→ GOAL OF THE EXERCISE: Copy out the lines of the material that include the string "plans".

→ INFORMATION SHOWN:

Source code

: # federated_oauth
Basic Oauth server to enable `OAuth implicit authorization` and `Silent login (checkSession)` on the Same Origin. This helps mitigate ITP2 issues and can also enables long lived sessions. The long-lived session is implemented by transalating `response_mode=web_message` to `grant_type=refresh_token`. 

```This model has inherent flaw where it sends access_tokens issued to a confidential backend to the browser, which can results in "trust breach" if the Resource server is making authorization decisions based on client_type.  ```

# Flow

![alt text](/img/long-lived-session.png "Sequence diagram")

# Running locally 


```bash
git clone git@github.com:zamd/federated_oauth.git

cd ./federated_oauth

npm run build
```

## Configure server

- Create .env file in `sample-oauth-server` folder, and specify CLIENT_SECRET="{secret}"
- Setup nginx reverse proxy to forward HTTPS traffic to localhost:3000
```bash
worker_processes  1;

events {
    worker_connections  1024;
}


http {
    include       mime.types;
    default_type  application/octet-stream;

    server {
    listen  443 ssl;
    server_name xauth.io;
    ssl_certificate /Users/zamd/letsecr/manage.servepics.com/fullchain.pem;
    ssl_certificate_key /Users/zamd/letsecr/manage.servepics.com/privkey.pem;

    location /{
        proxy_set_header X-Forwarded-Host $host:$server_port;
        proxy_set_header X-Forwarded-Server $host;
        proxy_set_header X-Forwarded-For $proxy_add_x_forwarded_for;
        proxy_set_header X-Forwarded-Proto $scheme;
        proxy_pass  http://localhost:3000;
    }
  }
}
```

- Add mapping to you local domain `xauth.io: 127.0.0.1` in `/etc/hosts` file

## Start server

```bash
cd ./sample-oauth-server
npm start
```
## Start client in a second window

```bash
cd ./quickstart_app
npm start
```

...

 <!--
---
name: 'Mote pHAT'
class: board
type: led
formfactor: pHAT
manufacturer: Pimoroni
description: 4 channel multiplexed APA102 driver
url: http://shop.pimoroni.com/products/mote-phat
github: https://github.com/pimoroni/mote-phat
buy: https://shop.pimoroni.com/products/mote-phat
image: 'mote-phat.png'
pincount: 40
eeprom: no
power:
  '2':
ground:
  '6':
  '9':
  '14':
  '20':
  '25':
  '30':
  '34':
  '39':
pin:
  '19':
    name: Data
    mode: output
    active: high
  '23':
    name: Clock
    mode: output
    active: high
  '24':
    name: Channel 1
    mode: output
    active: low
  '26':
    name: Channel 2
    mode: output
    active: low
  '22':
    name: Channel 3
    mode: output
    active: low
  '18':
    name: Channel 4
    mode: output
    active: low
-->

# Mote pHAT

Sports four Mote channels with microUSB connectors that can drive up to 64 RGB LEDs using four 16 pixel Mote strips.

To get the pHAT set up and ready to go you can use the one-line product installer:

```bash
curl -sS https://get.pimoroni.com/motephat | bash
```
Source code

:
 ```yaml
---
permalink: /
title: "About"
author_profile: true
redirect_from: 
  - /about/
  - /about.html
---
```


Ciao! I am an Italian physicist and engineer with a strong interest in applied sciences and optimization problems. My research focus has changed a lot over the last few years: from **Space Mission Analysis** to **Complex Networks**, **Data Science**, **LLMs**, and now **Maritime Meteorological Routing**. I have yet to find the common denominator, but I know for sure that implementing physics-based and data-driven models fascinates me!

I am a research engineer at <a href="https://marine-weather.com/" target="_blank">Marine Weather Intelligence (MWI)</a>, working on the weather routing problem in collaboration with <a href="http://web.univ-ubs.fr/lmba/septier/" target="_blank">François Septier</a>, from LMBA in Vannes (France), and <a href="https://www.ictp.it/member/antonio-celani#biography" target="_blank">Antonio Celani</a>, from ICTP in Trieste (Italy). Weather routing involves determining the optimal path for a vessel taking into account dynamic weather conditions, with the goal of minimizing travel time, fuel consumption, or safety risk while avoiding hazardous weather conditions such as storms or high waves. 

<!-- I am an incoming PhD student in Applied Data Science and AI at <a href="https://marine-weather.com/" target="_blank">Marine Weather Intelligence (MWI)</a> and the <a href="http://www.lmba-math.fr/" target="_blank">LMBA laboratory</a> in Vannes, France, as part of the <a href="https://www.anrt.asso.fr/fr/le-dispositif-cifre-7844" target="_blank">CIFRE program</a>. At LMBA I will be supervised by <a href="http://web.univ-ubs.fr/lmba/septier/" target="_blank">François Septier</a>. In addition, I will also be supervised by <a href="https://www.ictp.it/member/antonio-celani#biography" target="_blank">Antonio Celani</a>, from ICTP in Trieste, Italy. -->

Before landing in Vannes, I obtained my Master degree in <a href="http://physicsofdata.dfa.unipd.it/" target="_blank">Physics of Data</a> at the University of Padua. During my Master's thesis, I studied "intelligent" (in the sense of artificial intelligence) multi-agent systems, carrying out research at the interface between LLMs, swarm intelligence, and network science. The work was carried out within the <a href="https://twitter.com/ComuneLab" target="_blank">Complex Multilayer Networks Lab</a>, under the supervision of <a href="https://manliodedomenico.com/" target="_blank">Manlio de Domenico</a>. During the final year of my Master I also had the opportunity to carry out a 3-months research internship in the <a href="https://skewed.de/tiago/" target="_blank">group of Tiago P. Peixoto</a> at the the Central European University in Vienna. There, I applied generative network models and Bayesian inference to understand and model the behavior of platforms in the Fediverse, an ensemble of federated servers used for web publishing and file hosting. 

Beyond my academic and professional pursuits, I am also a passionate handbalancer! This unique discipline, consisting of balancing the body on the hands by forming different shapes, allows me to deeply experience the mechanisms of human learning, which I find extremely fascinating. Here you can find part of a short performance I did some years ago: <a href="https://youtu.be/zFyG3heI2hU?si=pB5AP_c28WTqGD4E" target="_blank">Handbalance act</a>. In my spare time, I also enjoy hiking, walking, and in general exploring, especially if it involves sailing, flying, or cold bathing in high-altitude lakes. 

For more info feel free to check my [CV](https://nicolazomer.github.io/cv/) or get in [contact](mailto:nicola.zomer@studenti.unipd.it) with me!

---

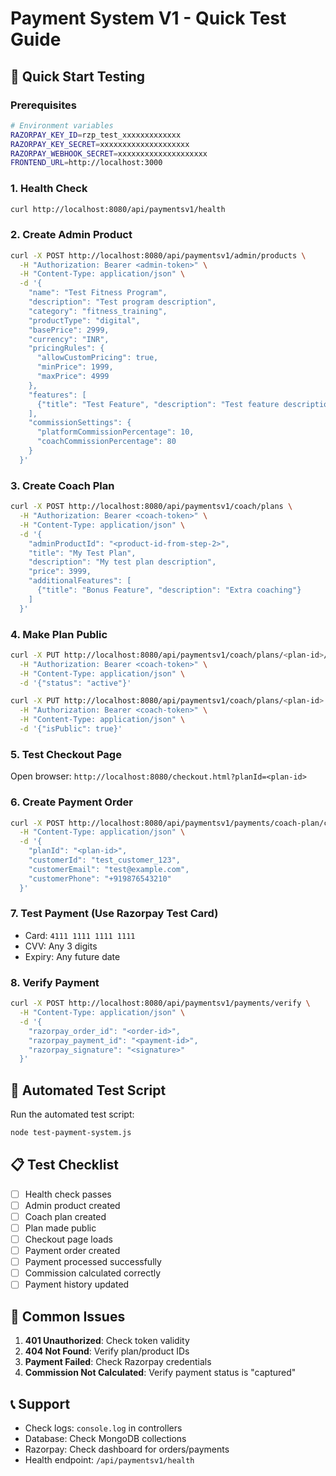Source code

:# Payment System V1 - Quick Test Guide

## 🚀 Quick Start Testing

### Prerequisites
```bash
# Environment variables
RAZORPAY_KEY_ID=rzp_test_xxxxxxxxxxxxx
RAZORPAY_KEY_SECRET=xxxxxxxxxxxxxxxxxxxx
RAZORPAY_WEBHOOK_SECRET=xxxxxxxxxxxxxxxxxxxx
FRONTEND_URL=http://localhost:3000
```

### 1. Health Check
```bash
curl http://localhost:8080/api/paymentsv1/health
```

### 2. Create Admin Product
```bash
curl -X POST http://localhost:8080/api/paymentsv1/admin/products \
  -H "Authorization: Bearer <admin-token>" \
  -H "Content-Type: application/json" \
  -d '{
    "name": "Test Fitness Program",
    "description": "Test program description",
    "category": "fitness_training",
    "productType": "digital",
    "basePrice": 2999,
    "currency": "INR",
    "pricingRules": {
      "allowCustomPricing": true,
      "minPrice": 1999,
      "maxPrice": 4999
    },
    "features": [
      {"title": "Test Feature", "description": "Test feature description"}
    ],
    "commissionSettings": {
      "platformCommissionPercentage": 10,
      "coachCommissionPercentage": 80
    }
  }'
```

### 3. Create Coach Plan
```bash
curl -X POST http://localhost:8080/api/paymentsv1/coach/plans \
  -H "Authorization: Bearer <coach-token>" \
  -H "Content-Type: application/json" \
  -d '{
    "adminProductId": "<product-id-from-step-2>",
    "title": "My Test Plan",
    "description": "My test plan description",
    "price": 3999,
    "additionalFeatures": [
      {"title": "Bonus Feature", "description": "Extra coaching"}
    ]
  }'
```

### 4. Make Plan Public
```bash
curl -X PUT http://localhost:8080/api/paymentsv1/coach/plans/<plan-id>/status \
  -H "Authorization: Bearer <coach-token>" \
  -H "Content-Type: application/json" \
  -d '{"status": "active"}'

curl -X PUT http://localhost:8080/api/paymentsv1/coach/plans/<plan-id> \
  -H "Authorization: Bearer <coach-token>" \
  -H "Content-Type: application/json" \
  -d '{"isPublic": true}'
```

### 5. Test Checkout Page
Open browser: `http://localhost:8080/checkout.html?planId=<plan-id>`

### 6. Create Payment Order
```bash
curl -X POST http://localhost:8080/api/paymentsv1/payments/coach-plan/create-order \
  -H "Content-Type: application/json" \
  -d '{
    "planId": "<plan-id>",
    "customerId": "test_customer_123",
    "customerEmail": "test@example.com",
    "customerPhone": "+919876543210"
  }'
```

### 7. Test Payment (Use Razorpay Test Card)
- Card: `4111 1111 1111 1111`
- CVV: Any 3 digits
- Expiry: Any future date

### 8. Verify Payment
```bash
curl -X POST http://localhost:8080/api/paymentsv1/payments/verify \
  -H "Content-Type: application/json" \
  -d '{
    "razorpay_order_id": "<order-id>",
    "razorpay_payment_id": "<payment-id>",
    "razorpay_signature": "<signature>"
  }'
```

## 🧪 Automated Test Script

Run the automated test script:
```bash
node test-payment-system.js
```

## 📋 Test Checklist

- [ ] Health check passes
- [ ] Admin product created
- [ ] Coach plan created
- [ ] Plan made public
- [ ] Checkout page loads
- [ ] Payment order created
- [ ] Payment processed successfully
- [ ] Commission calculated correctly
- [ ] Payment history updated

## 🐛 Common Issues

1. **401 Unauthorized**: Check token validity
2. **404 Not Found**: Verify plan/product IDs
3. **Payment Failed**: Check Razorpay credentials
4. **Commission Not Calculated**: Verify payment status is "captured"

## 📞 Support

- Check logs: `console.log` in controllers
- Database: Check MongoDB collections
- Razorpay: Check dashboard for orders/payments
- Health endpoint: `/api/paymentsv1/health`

→ TASK ANSWER:
curl -X POST http://localhost:8080/api/paymentsv1/coach/plans \
curl -X PUT http://localhost:8080/api/paymentsv1/coach/plans/<plan-id>/status \
curl -X PUT http://localhost:8080/api/paymentsv1/coach/plans/<plan-id> \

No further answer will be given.